Stored items:

-- Opening Marker --

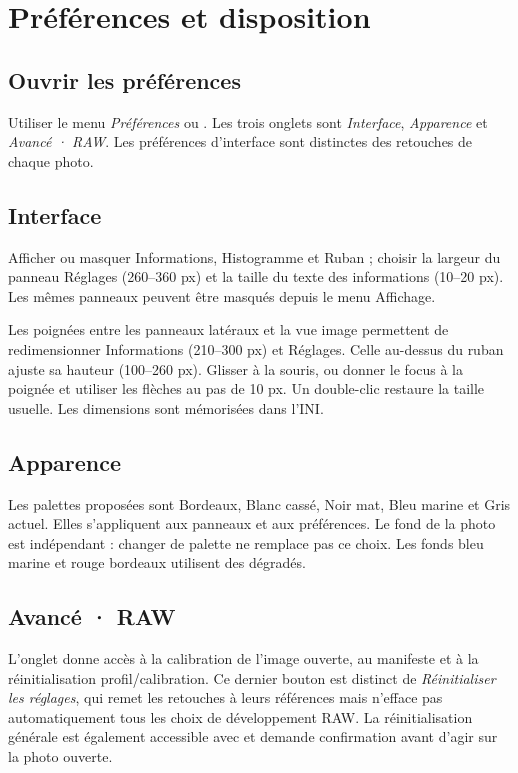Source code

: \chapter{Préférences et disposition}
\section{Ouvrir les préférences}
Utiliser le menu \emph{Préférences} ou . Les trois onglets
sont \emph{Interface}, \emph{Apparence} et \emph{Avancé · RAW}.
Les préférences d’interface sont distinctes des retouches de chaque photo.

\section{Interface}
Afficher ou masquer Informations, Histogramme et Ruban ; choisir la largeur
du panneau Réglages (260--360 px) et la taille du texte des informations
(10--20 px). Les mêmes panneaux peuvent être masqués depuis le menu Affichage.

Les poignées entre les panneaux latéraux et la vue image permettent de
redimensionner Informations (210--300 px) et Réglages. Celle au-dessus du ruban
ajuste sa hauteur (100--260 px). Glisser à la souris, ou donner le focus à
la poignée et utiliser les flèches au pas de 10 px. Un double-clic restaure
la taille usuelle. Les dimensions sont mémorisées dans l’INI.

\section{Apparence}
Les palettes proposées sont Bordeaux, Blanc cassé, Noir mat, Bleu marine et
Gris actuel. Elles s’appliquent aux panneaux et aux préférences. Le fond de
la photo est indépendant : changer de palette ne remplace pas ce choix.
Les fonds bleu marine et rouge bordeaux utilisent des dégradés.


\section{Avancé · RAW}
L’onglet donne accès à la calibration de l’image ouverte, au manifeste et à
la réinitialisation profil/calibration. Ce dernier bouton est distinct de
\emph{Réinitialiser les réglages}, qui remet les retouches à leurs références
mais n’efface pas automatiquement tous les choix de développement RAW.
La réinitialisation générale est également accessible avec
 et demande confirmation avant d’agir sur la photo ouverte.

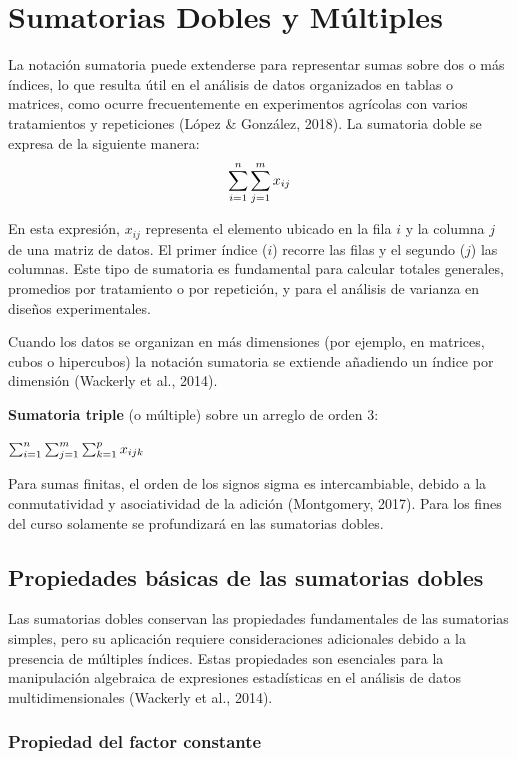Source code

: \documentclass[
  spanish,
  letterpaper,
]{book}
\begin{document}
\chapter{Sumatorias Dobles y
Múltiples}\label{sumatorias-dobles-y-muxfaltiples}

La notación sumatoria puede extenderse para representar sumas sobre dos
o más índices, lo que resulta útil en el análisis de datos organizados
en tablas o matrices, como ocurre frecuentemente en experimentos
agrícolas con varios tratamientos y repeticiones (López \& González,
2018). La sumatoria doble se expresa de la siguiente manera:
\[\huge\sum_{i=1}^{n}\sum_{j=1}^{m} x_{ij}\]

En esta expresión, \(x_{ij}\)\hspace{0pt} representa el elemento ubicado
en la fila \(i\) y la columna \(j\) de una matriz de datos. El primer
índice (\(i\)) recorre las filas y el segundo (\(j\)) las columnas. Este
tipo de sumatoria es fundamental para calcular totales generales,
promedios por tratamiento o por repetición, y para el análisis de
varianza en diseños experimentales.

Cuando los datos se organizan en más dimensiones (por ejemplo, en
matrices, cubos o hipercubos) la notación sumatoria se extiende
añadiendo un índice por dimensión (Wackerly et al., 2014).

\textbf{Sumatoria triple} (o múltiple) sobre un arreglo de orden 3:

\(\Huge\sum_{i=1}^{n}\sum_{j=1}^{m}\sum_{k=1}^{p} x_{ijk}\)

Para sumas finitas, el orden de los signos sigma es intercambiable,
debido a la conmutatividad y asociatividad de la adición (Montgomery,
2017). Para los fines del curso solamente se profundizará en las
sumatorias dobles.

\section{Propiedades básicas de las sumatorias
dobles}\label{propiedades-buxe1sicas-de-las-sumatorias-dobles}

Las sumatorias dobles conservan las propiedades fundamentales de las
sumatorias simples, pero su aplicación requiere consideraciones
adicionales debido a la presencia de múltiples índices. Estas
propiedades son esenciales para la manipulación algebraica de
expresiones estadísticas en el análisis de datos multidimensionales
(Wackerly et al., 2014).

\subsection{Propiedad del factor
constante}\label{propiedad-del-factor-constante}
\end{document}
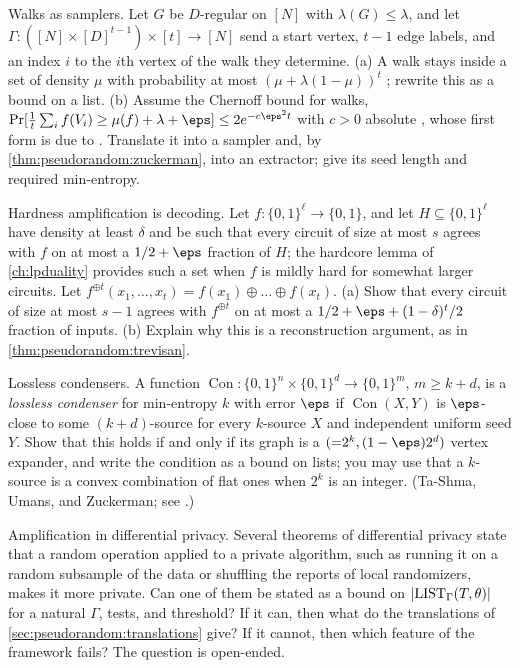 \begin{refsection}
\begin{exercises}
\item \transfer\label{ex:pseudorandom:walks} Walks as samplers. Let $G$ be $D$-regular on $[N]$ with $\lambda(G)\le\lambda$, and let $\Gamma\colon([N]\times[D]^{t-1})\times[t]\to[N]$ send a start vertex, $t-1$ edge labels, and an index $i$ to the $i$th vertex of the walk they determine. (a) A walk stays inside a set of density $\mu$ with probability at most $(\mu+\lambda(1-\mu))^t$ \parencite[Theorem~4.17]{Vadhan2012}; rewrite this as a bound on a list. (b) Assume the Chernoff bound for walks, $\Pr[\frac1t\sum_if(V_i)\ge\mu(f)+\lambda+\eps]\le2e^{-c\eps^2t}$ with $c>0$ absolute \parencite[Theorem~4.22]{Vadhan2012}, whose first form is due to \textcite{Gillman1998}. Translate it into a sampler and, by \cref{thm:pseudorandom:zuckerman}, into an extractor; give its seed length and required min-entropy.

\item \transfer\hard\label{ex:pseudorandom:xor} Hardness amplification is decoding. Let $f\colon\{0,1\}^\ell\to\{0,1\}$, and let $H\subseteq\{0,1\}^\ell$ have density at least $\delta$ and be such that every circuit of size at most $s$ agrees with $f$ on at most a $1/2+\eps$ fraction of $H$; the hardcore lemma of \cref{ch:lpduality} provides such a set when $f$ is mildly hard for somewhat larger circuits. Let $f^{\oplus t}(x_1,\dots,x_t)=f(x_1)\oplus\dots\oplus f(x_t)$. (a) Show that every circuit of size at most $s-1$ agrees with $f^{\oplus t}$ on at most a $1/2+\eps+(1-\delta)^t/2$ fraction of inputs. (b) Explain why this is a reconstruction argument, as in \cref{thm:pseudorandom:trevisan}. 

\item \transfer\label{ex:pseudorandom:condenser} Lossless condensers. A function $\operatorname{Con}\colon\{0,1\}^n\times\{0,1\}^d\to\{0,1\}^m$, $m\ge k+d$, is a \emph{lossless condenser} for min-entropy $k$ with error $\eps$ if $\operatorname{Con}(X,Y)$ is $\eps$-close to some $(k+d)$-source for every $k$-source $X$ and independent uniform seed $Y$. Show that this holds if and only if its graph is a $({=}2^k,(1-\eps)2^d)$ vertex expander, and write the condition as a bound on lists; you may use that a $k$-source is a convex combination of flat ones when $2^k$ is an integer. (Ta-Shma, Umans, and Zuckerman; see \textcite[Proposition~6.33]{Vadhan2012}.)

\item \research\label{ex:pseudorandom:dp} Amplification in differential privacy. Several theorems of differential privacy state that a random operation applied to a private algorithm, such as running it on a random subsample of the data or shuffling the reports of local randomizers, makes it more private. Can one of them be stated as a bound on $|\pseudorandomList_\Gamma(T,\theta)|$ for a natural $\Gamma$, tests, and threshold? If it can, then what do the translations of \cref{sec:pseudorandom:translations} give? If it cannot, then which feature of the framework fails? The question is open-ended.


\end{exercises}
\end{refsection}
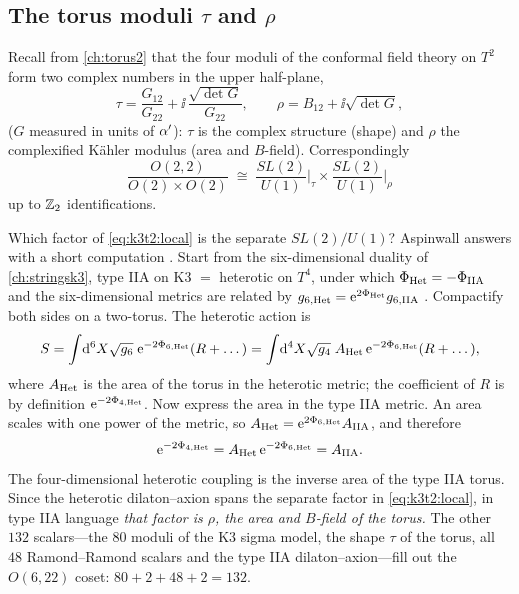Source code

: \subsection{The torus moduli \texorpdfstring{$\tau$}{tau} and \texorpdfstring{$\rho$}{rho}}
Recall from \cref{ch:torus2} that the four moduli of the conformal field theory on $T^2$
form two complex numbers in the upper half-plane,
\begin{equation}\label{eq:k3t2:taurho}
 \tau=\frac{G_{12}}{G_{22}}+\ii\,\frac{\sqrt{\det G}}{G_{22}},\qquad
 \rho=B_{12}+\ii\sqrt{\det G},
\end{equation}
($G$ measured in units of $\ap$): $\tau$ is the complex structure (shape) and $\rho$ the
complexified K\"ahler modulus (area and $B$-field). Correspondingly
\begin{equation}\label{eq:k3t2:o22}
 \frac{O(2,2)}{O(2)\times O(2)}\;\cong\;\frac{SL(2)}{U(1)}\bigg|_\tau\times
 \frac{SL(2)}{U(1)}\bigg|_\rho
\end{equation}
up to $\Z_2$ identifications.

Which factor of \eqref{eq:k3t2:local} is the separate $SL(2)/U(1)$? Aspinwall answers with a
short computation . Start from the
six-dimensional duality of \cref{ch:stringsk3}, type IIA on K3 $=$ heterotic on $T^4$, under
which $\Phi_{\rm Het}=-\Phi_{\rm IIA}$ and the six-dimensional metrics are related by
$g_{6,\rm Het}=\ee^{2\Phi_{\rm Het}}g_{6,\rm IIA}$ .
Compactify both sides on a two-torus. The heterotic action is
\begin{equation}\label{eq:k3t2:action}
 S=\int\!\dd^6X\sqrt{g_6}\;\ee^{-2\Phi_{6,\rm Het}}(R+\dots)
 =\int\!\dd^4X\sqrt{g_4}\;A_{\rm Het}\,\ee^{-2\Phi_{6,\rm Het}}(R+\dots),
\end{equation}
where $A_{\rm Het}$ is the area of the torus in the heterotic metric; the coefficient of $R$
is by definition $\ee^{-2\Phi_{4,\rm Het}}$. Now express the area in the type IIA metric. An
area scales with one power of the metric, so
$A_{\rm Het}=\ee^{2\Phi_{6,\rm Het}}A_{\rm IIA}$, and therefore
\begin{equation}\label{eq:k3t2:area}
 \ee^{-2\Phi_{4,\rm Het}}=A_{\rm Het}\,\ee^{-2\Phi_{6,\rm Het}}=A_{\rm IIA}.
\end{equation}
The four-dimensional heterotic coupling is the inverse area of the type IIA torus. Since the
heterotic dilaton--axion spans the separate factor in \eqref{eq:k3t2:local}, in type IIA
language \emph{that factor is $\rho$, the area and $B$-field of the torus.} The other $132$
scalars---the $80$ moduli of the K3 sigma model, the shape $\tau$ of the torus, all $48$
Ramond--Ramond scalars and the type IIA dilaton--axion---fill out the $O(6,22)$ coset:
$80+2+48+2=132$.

-- Closing Marker --

Using the data above, set down each line from the line with "(10--20 px). Les" to the line with "matrices, cubos o" exactly, both ends included, and leave the pictures behind. Nothing else belongs.

__WRITTEN ANSWER__
(10--20 px). Les mêmes panneaux peuvent être masqués depuis le menu Affichage.

Les poignées entre les panneaux latéraux et la vue image permettent de
redimensionner Informations (210--300 px) et Réglages. Celle au-dessus du ruban
ajuste sa hauteur (100--260 px). Glisser à la souris, ou donner le focus à
la poignée et utiliser les flèches au pas de 10 px. Un double-clic restaure
la taille usuelle. Les dimensions sont mémorisées dans l’INI.

\section{Apparence}
Les palettes proposées sont Bordeaux, Blanc cassé, Noir mat, Bleu marine et
Gris actuel. Elles s’appliquent aux panneaux et aux préférences. Le fond de
la photo est indépendant : changer de palette ne remplace pas ce choix.
Les fonds bleu marine et rouge bordeaux utilisent des dégradés.


\section{Avancé · RAW}
L’onglet donne accès à la calibration de l’image ouverte, au manifeste et à
la réinitialisation profil/calibration. Ce dernier bouton est distinct de
\emph{Réinitialiser les réglages}, qui remet les retouches à leurs références
mais n’efface pas automatiquement tous les choix de développement RAW.
La réinitialisation générale est également accessible avec
 et demande confirmation avant d’agir sur la photo ouverte.

Source code

: \documentclass[
  spanish,
  letterpaper,
]{book}
\begin{document}
\chapter{Sumatorias Dobles y
Múltiples}\label{sumatorias-dobles-y-muxfaltiples}

La notación sumatoria puede extenderse para representar sumas sobre dos
o más índices, lo que resulta útil en el análisis de datos organizados
en tablas o matrices, como ocurre frecuentemente en experimentos
agrícolas con varios tratamientos y repeticiones (López \& González,
2018). La sumatoria doble se expresa de la siguiente manera:
\[\huge\sum_{i=1}^{n}\sum_{j=1}^{m} x_{ij}\]

En esta expresión, \(x_{ij}\)\hspace{0pt} representa el elemento ubicado
en la fila \(i\) y la columna \(j\) de una matriz de datos. El primer
índice (\(i\)) recorre las filas y el segundo (\(j\)) las columnas. Este
tipo de sumatoria es fundamental para calcular totales generales,
promedios por tratamiento o por repetición, y para el análisis de
varianza en diseños experimentales.

Cuando los datos se organizan en más dimensiones (por ejemplo, en
matrices, cubos o hipercubos) la notación sumatoria se extiende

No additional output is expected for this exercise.